TASK TO CARRY OUT: For the string "displacements", search the entries below and copy every line where it appears.
== MATERIALS PROVIDED ==
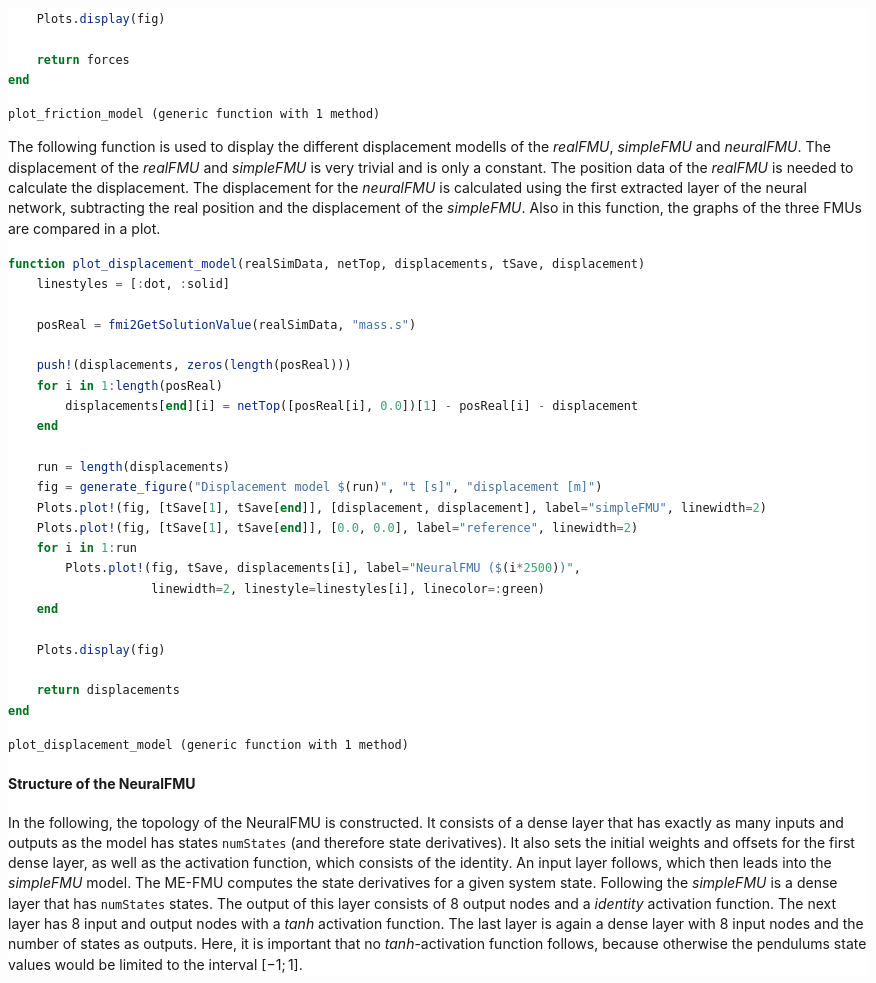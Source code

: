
 ```julia
    Plots.display(fig)
    
    return forces   
end
```




    plot_friction_model (generic function with 1 method)



The following function is used to display the different displacement modells of the *realFMU*, *simpleFMU* and *neuralFMU*. The displacement of the *realFMU* and *simpleFMU* is very trivial and is only a constant. The position data of the *realFMU* is needed to calculate the displacement. The displacement for the *neuralFMU* is calculated using the first extracted layer of the neural network, subtracting the real position and the displacement of the *simpleFMU*. Also in this function, the graphs of the three FMUs are compared in a plot.


```julia
function plot_displacement_model(realSimData, netTop, displacements, tSave, displacement)
    linestyles = [:dot, :solid]
    
    posReal = fmi2GetSolutionValue(realSimData, "mass.s")
    
    push!(displacements, zeros(length(posReal)))
    for i in 1:length(posReal)
        displacements[end][i] = netTop([posReal[i], 0.0])[1] - posReal[i] - displacement
    end

    run = length(displacements)
    fig = generate_figure("Displacement model $(run)", "t [s]", "displacement [m]")
    Plots.plot!(fig, [tSave[1], tSave[end]], [displacement, displacement], label="simpleFMU", linewidth=2)
    Plots.plot!(fig, [tSave[1], tSave[end]], [0.0, 0.0], label="reference", linewidth=2)
    for i in 1:run
        Plots.plot!(fig, tSave, displacements[i], label="NeuralFMU ($(i*2500))", 
                    linewidth=2, linestyle=linestyles[i], linecolor=:green)
    end

    Plots.display(fig)
    
    return displacements
end
```




    plot_displacement_model (generic function with 1 method)



#### Structure of the NeuralFMU

In the following, the topology of the NeuralFMU is constructed. It consists of a dense layer that has exactly as many inputs and outputs as the model has states `numStates` (and therefore state derivatives). It also sets the initial weights and offsets for the first dense layer, as well as the activation function, which consists of the identity. An input layer follows, which then leads into the *simpleFMU* model. The ME-FMU computes the state derivatives for a given system state. Following the *simpleFMU* is a dense layer that has `numStates` states. The output of this layer consists of 8 output nodes and a *identity* activation function. The next layer has 8 input and output nodes with a *tanh* activation function. The last layer is again a dense layer with 8 input nodes and the number of states as outputs. Here, it is important that no *tanh*-activation function follows, because otherwise the pendulums state values would be limited to the interval $[-1;1]$.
===
OUTPUT FOR THIS TASK:
function plot_displacement_model(realSimData, netTop, displacements, tSave, displacement)
    push!(displacements, zeros(length(posReal)))
        displacements[end][i] = netTop([posReal[i], 0.0])[1] - posReal[i] - displacement
    run = length(displacements)
        Plots.plot!(fig, tSave, displacements[i], label="NeuralFMU ($(i*2500))", 
    return displacements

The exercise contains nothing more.